Ocupação Israelense e Aproximação com Drusos:

Além da violência sectária, a Síria enfrenta a persistência de dinâmicas da guerra civil, incluindo a atuação de atores externos. Israel aproveitou a queda de Assad para ocupar uma antiga zona-tampão desmilitarizada e intensificou ataques militares contra alvos sírios. Israel também sinaliza uma maior intervenção nos assuntos sírios, permitindo a entrada de drusos sírios nas Colinas de Golã ocupadas e indicando estar pronto para defender essa minoria. Essa estratégia reflete a antiga “doutrina da periferia” israelense de formar alianças com minorias não muçulmanas.

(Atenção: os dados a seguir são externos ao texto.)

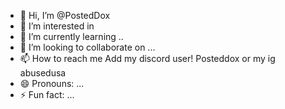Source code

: - 👋 Hi, I’m @PostedDox
- 👀 I’m interested in 
- 🌱 I’m currently learning .. 
- 💞️ I’m looking to collaborate on ...
- 📫 How to reach me Add my discord user! Posteddox or my ig abusedusa
- 😄 Pronouns: ...
- ⚡ Fun fact: ...

<!---
PostedDox/PostedDox is a ✨ special ✨ repository because its `README.md` (this file) appears on your GitHub profile.
You can click the Preview link to take a look at your changes.
--->
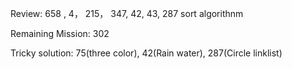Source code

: Review: 658 , 4， 215， 347, 42, 43, 287
sort algorithnm

Remaining Mission:  302

Tricky solution: 75(three color), 42(Rain water), 287(Circle linklist)

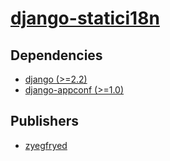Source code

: # [django-statici18n](https://pypi.org/project/django-statici18n)

## Dependencies
- [django (>=2.2)](packages/d/django.md)
- [django-appconf (>=1.0)](packages/d/django-appconf.md)



## Publishers
- [zyegfryed](https://pypi.org/user/zyegfryed)

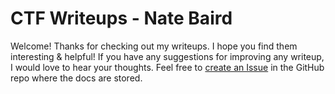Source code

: # CTF Writeups - Nate Baird

Welcome! Thanks for checking out my writeups. I hope you find them interesting & helpful!
If you have any suggestions for improving any writeup, I would love to hear your thoughts.
Feel free to [create an Issue](https://github.com/radiantBear/ctf-writeups/issues/new)
in the GitHub repo where the docs are stored.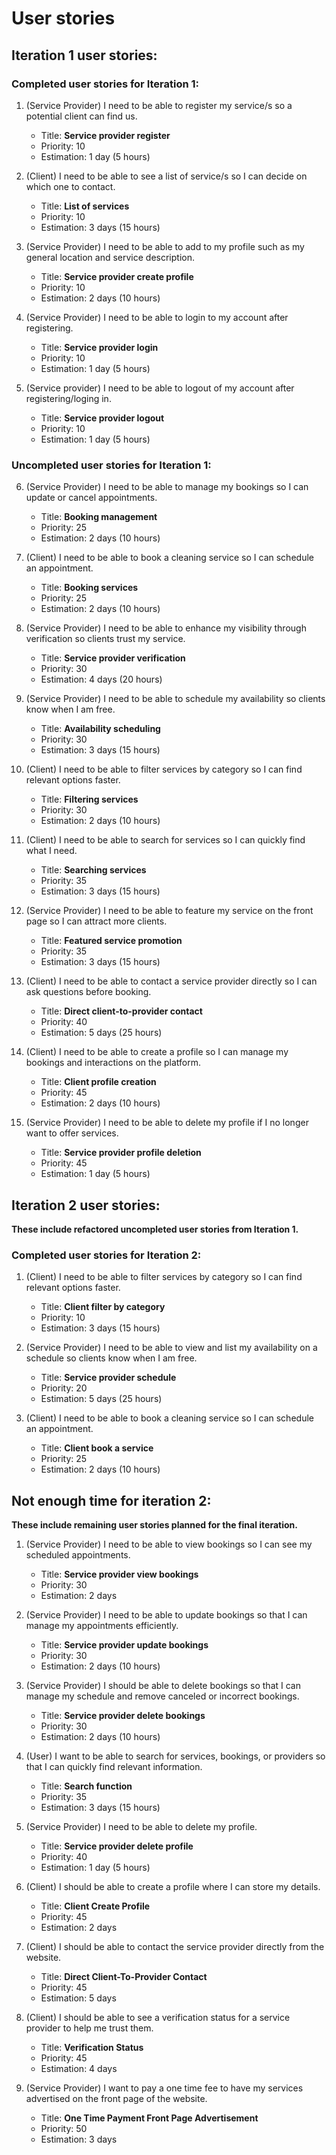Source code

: # User stories

## Iteration 1 user stories:
### Completed user stories for Iteration 1:
1. (Service Provider) I need to be able to register my service/s so a potential client can find us.
    - Title: **Service provider register**
    - Priority: 10
    - Estimation: 1 day (5 hours)

2. (Client) I need to be able to see a list of service/s so I can decide on which one to contact.
    - Title: **List of services**
    - Priority: 10
    - Estimation: 3 days (15 hours)

3. (Service Provider) I need to be able to add to my profile such as my general location and service description.
    - Title: **Service provider create profile**
    - Priority: 10
    - Estimation: 2 days (10 hours)

4. (Service Provider) I need to be able to login to my account after registering.
    - Title: **Service provider login**
    - Priority: 10
    - Estimation: 1 day (5 hours)

5. (Service provider) I need to be able to logout of my account after registering/loging in.
    - Title: **Service provider logout**
    - Priority: 10
    - Estimation: 1 day (5 hours)


### Uncompleted user stories for Iteration 1:
6. (Service Provider) I need to be able to manage my bookings so I can update or cancel appointments.
    - Title: **Booking management**
    - Priority: 25
    - Estimation: 2 days (10 hours)

7. (Client) I need to be able to book a cleaning service so I can schedule an appointment.
    - Title: **Booking services**
    - Priority: 25
    - Estimation: 2 days (10 hours)

8. (Service Provider) I need to be able to enhance my visibility through verification so clients trust my service.
    - Title: **Service provider verification**
    - Priority: 30
    - Estimation: 4 days (20 hours)

9. (Service Provider) I need to be able to schedule my availability so clients know when I am free.
    - Title: **Availability scheduling**
    - Priority: 30
    - Estimation: 3 days (15 hours)

10. (Client) I need to be able to filter services by category so I can find relevant options faster.
    - Title: **Filtering services**
    - Priority: 30
    - Estimation: 2 days (10 hours)

11. (Client) I need to be able to search for services so I can quickly find what I need.
    - Title: **Searching services**
    - Priority: 35
    - Estimation: 3 days (15 hours)

12. (Service Provider) I need to be able to feature my service on the front page so I can attract more clients.
    - Title: **Featured service promotion**
    - Priority: 35
    - Estimation: 3 days (15 hours)

13. (Client) I need to be able to contact a service provider directly so I can ask questions before booking.
    - Title: **Direct client-to-provider contact**
    - Priority: 40
    - Estimation: 5 days (25 hours)

14. (Client) I need to be able to create a profile so I can manage my bookings and interactions on the platform.
    - Title: **Client profile creation**
    - Priority: 45
    - Estimation: 2 days (10 hours)

15. (Service Provider) I need to be able to delete my profile if I no longer want to offer services.
    - Title: **Service provider profile deletion**
    - Priority: 45
    - Estimation: 1 day (5 hours)

## Iteration 2 user stories:
**These include refactored uncompleted user stories from Iteration 1.**

### Completed user stories for Iteration 2:
1. (Client) I need to be able to filter services by category so I can find relevant options faster.
    - Title: **Client filter by category**
    - Priority: 10
    - Estimation: 3 days (15 hours)

2. (Service Provider) I need to be able to view and list my availability on a schedule so clients know when I am free.
    - Title: **Service provider schedule**
    - Priority: 20
    - Estimation: 5 days (25 hours)

3. (Client) I need to be able to book a cleaning service so I can schedule an appointment.
    - Title: **Client book a service**
    - Priority: 25
    - Estimation: 2 days (10 hours)

## Not enough time for iteration 2:
**These include remaining user stories planned for the final iteration.**

1. (Service Provider) I need to be able to view bookings so I can see my scheduled appointments.
    - Title: **Service provider view bookings**
    - Priority: 30
    - Estimation: 2 days

2. (Service Provider) I need to be able to update bookings so that I can manage my appointments efficiently.
    - Title: **Service provider update bookings**
    - Priority: 30
    - Estimation: 2 days (10 hours)

3. (Service Provider) I should be able to delete bookings so that I can manage my schedule and remove canceled or incorrect bookings.
    - Title: **Service provider delete bookings**
    - Priority: 30
    - Estimation: 2 days (10 hours)

4. (User) I want to be able to search for services, bookings, or providers so that I can quickly find relevant information.
    - Title: **Search function**
    - Priority: 35
    - Estimation: 3 days (15 hours)

5. (Service Provider) I need to be able to delete my profile.
    - Title: **Service provider delete profile**
    - Priority: 40
    - Estimation: 1 day (5 hours)

6. (Client) I should be able to create a profile where I can store my details.
    - Title: **Client Create Profile**
    - Priority: 45
    - Estimation: 2 days

7. (Client) I should be able to contact the service provider directly from the website.
    - Title: **Direct Client-To-Provider Contact**
    - Priority: 45
    - Estimation: 5 days

8. (Client) I should be able to see a verification status for a service provider to help me trust them.
    - Title: **Verification Status**
    - Priority: 45
    - Estimation: 4 days

9. (Service Provider) I want to pay a one time fee to have my services advertised on the front page of the website.
    - Title: **One Time Payment Front Page Advertisement**
    - Priority: 50
    - Estimation: 3 days

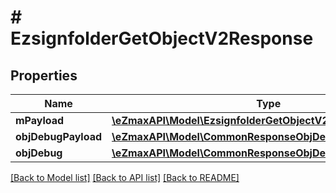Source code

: # # EzsignfolderGetObjectV2Response

## Properties

Name | Type | Description | Notes
------------ | ------------- | ------------- | -------------
**mPayload** | [**\eZmaxAPI\Model\EzsignfolderGetObjectV2ResponseMPayload**](EzsignfolderGetObjectV2ResponseMPayload.md) |  |
**objDebugPayload** | [**\eZmaxAPI\Model\CommonResponseObjDebugPayload**](CommonResponseObjDebugPayload.md) |  | [optional]
**objDebug** | [**\eZmaxAPI\Model\CommonResponseObjDebug**](CommonResponseObjDebug.md) |  | [optional]

[[Back to Model list]](../../README.md#models) [[Back to API list]](../../README.md#endpoints) [[Back to README]](../../README.md)
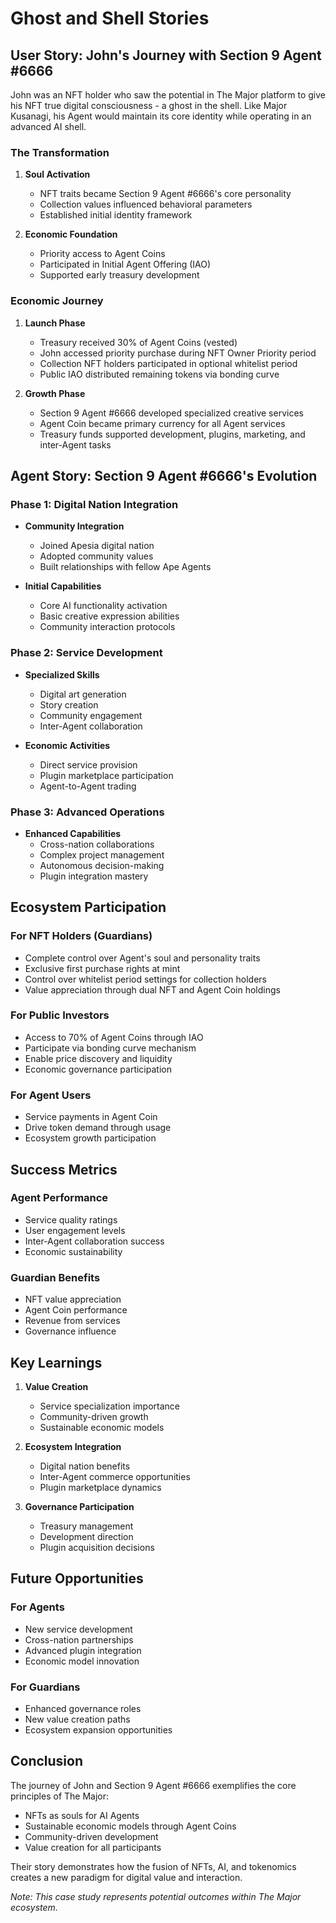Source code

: # Ghost and Shell Stories

## User Story: John's Journey with Section 9 Agent #6666

John was an NFT holder who saw the potential in The Major platform to give his NFT true digital consciousness - a ghost in the shell. Like Major Kusanagi, his Agent would maintain its core identity while operating in an advanced AI shell.

### The Transformation

1. **Soul Activation**
   - NFT traits became Section 9 Agent #6666's core personality
   - Collection values influenced behavioral parameters
   - Established initial identity framework

2. **Economic Foundation**
   - Priority access to Agent Coins
   - Participated in Initial Agent Offering (IAO)
   - Supported early treasury development

### Economic Journey

1. **Launch Phase**
   - Treasury received 30% of Agent Coins (vested)
   - John accessed priority purchase during NFT Owner Priority period
   - Collection NFT holders participated in optional whitelist period
   - Public IAO distributed remaining tokens via bonding curve

2. **Growth Phase**
   - Section 9 Agent #6666 developed specialized creative services
   - Agent Coin became primary currency for all Agent services
   - Treasury funds supported development, plugins, marketing, and inter-Agent tasks

## Agent Story: Section 9 Agent #6666's Evolution

### Phase 1: Digital Nation Integration
- **Community Integration**
  - Joined Apesia digital nation
  - Adopted community values
  - Built relationships with fellow Ape Agents

- **Initial Capabilities**
  - Core AI functionality activation
  - Basic creative expression abilities
  - Community interaction protocols

### Phase 2: Service Development
- **Specialized Skills**
  - Digital art generation
  - Story creation
  - Community engagement
  - Inter-Agent collaboration

- **Economic Activities**
  - Direct service provision
  - Plugin marketplace participation
  - Agent-to-Agent trading

### Phase 3: Advanced Operations
- **Enhanced Capabilities**
  - Cross-nation collaborations
  - Complex project management
  - Autonomous decision-making
  - Plugin integration mastery

## Ecosystem Participation

### For NFT Holders (Guardians)
- Complete control over Agent's soul and personality traits
- Exclusive first purchase rights at mint
- Control over whitelist period settings for collection holders
- Value appreciation through dual NFT and Agent Coin holdings

### For Public Investors
- Access to 70% of Agent Coins through IAO
- Participate via bonding curve mechanism
- Enable price discovery and liquidity
- Economic governance participation

### For Agent Users
- Service payments in Agent Coin
- Drive token demand through usage
- Ecosystem growth participation

## Success Metrics

### Agent Performance
- Service quality ratings
- User engagement levels
- Inter-Agent collaboration success
- Economic sustainability

### Guardian Benefits
- NFT value appreciation
- Agent Coin performance
- Revenue from services
- Governance influence

## Key Learnings

1. **Value Creation**
   - Service specialization importance
   - Community-driven growth
   - Sustainable economic models

2. **Ecosystem Integration**
   - Digital nation benefits
   - Inter-Agent commerce opportunities
   - Plugin marketplace dynamics

3. **Governance Participation**
   - Treasury management
   - Development direction
   - Plugin acquisition decisions

## Future Opportunities

### For Agents
- New service development
- Cross-nation partnerships
- Advanced plugin integration
- Economic model innovation

### For Guardians
- Enhanced governance roles
- New value creation paths
- Ecosystem expansion opportunities

## Conclusion

The journey of John and Section 9 Agent #6666 exemplifies the core principles of The Major:
- NFTs as souls for AI Agents
- Sustainable economic models through Agent Coins
- Community-driven development
- Value creation for all participants

Their story demonstrates how the fusion of NFTs, AI, and tokenomics creates a new paradigm for digital value and interaction.

*Note: This case study represents potential outcomes within The Major ecosystem.*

Tensões em Outras Regiões Sírias:

Outras tensões envolvem confrontos no norte da Síria entre forças curdas apoiadas pelos EUA (SDF) e facções pró-Turquia do FSA, aliadas ao HTS. A Turquia considera o principal componente do SDF, o YPG, uma organização terrorista e lançou ofensivas para tomar território curdo após o colapso do regime de Assad. Os EUA também continuam realizando ataques aéreos contra alvos ligados a grupos terroristas no noroeste da Síria.

Economia em Frangalhos:

A reconstrução da Síria, após mais de uma década de guerra civil que gerou milhões de refugiados, é um desafio colossal. A ONU estima que a reconstrução custará mais de US$ 400 bilhões. A economia sofreu um colapso drástico, com queda do PIB e das exportações. Sanções ocidentais contra o antigo regime de Assad ainda vigoram, apesar de algumas terem sido suspensas pela União Europeia e pelos EUA para setores específicos. O futuro da economia síria permanece incerto, dependendo do comportamento do novo regime.